In another life the Scot could easily have a career as a QC, such is the lucid way he can present a case for judgement, and the Welshman showed that he had certainly picked up tips from his learned friend as an atmospheric opening led into an optimistic Allegro (aided by the ‘Best Instrumentalist’ contribution of Martyn Moxon on soprano) and pile driving close.
It may have just lacked that extra refinement of the late winner, but until then it was head and shoulders above its rivals.
The familiar stanzas and motifs of ‘Judges’ also made for all too familiar, and at times rather elementary problems for MDs who seemingly did not take the required forensic look at the detail it presented.

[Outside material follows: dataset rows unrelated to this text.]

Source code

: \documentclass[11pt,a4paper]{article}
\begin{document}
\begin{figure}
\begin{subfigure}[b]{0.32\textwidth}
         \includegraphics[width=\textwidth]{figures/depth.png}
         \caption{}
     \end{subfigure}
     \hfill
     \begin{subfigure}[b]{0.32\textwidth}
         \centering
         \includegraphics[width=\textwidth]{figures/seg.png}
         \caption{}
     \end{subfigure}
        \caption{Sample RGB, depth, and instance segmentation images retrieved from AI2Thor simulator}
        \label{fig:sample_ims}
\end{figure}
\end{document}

Rhythmic inaccuracies (especially soprano cornets who skipped along in compound time), wrong notes and entries are inexcusable at the best of times at this level, but downright fatal if you want to try and take a step closer to Symphony Hall.
Despite its age and rickety construction, ‘Judges’ is still a tricky test piece that demands substantial preparation work. Far too many bands simply caused their own downfall - not helped by trying to camouflage inadequacies by volume and overbearing percussion.
Cornish smile as St Dennis get a step closer to Symphony Hall
The delight of Drighlington and St Dennis will be tempered by the thought that they will be faced with an even sterner test of character in the Senior Cup next year, although under the batons of the vastly experienced Jim Davis and the vibrantly engaging Darren Hawkin, the duo look to be already heading in the right musical direction. These were performances of emerging potential.
Behind them, Dalmellington and Oldham (Lees) showed both quality and fragility in taking the remaining top six places, although others such as Kidlington, Spal Automotive, Rainford and Unison Kinneil put forward cases for serious consideration. All though were playing for minor places.
Elsewhere it was troubling to hear so many performances blighted by error and misjudgement - especially as it was not really a question of interpretation (Berlioz overtures are fairly straightforward in that respect), but of basic contesting requirements.
It would have been pretty difficult for any of the bottom six finishers to mount a successful appeal to Strasbourg on this one.
For Friary and Cardiff, the difficult first step towards a future appearance at the British Open has been overcome with a fair amount of style and authority.
However, they will know that it won’t be getting any easier from here on in though.